If you think of the stove guard installed in your kitchen that monitors overheating in the range area, what would the demand rate be? If we assume you are a 25-year old person and normally functioning as long as you are sober, you would not forget to turn off the plate on the oven more than once per year. In addition to this, you may get really drunk 10 times per year, and you cook something some of those times, with a higher probability of forgetting – say this also happens once per year – then you have an initial event rate of 2 times per year. Is this the demand rate on the stove guard function? It depends. Do you have any other measures that help you reduce the fire risk?

Typically you would have a smoke detector with alarm, and possibly the stove guard would also give you a pre-alarm. The smoke detector would be completely independent from the stove guard – and if it goes off you would react to it. This takes down the demand on the stove guard if you look at it solely as a way to stop fires from occurring (smoke comes before fire). We now assume that the smoke alarm works 1 out of 10 times and that you or a (sober) friend would always react correctly in this situation – it is normally easy to identify the smoke coming from the kitchen. Then we have reduced the demand on the stove guard to 2 x 0.1 = 0.2 times per year. This is safe to put in the bracket “low demand”. We did not count the pre-alarm on the stove guard itself on purpose, because it can have common cause failures with the core functionality of the stove guard – if one fails, the other one fails too.
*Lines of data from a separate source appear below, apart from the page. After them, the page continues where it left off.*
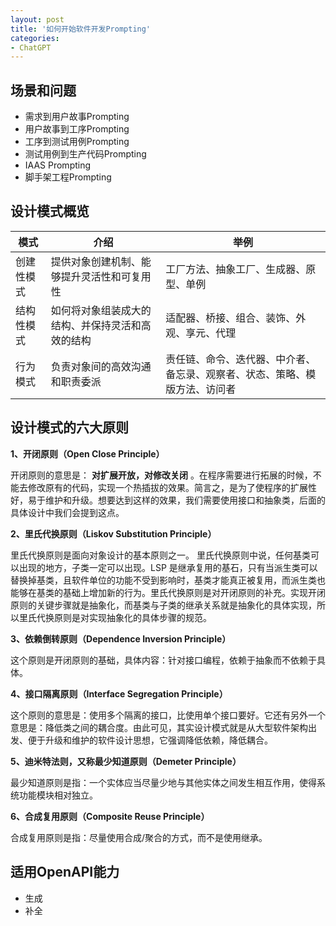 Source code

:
 ```yaml
---
layout: post
title: '如何开始软件开发Prompting'
categories:
- ChatGPT
---
```

## 场景和问题

* 需求到用户故事Prompting
* 用户故事到工序Prompting
* 工序到测试用例Prompting
* 测试用例到生产代码Prompting
* IAAS Prompting
* 脚手架工程Prompting


## 设计模式概览

| 模式       | 介绍                                             | 举例                                                                       |
| ---------- | ------------------------------------------------ | -------------------------------------------------------------------------- |
| 创建性模式 | 提供对象创建机制、能够提升灵活性和可复用性       | 工厂方法、抽象工厂、生成器、原型、单例                                     |
| 结构性模式 | 如何将对象组装成大的结构、并保持灵活和高效的结构 | 适配器、桥接、组合、装饰、外观、享元、代理                                 |
| 行为模式   | 负责对象间的高效沟通和职责委派                   | 责任链、命令、迭代器、中介者、备忘录、观察者、状态、策略、模版方法、访问者 |



## 设计模式的六大原则

**1、开闭原则（Open Close Principle）**

开闭原则的意思是： **对扩展开放，对修改关闭** 。在程序需要进行拓展的时候，不能去修改原有的代码，实现一个热插拔的效果。简言之，是为了使程序的扩展性好，易于维护和升级。想要达到这样的效果，我们需要使用接口和抽象类，后面的具体设计中我们会提到这点。

**2、里氏代换原则（Liskov Substitution Principle）**

里氏代换原则是面向对象设计的基本原则之一。 里氏代换原则中说，任何基类可以出现的地方，子类一定可以出现。LSP 是继承复用的基石，只有当派生类可以替换掉基类，且软件单位的功能不受到影响时，基类才能真正被复用，而派生类也能够在基类的基础上增加新的行为。里氏代换原则是对开闭原则的补充。实现开闭原则的关键步骤就是抽象化，而基类与子类的继承关系就是抽象化的具体实现，所以里氏代换原则是对实现抽象化的具体步骤的规范。

**3、依赖倒转原则（Dependence Inversion Principle）**

这个原则是开闭原则的基础，具体内容：针对接口编程，依赖于抽象而不依赖于具体。

**4、接口隔离原则（Interface Segregation Principle）**

这个原则的意思是：使用多个隔离的接口，比使用单个接口要好。它还有另外一个意思是：降低类之间的耦合度。由此可见，其实设计模式就是从大型软件架构出发、便于升级和维护的软件设计思想，它强调降低依赖，降低耦合。

**5、迪米特法则，又称最少知道原则（Demeter Principle）**

最少知道原则是指：一个实体应当尽量少地与其他实体之间发生相互作用，使得系统功能模块相对独立。

**6、合成复用原则（Composite Reuse Principle）**

合成复用原则是指：尽量使用合成/聚合的方式，而不是使用继承。


## 适用OpenAPI能力

* 生成
* 补全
The next natural question to ask in this connection is: “how reliable must the stove guard be”? We may conservatively assume that every 10th time there is a real demand on the guard and it does fail there will be a fire that can kill you and destroy the house. This risk is quite severe, and say you would only allow your house on average to burn down every 10.000 years, statistically speaking. This is your “acceptance criterion”. That is, you accept 0.0001 fires per year due to this potential source. We know the demand is 0.2 times per year – what is the allowable probability of failure on demand for the stove guard? This would be 0.0001 / 0.02 = 0.005. This means that we should require the system to have SIL 2 performance with a PFD of minimum 0.005 with this acceptance criterion, if we have a system developed in accordance with IEC 61508.

As a side note – the Norwegian research institute SINTEF has tested some stove guards. They tested 7 different types, and concluded that only 3 of them worked well. The reliability of the devices also depend on installation (location of sensors). This means that close to SIL 3 performance seems unreasonable to expect for the solutions on the market today. The SINTEF report is found at the Norwegian Directorate for Civil Protection’s website.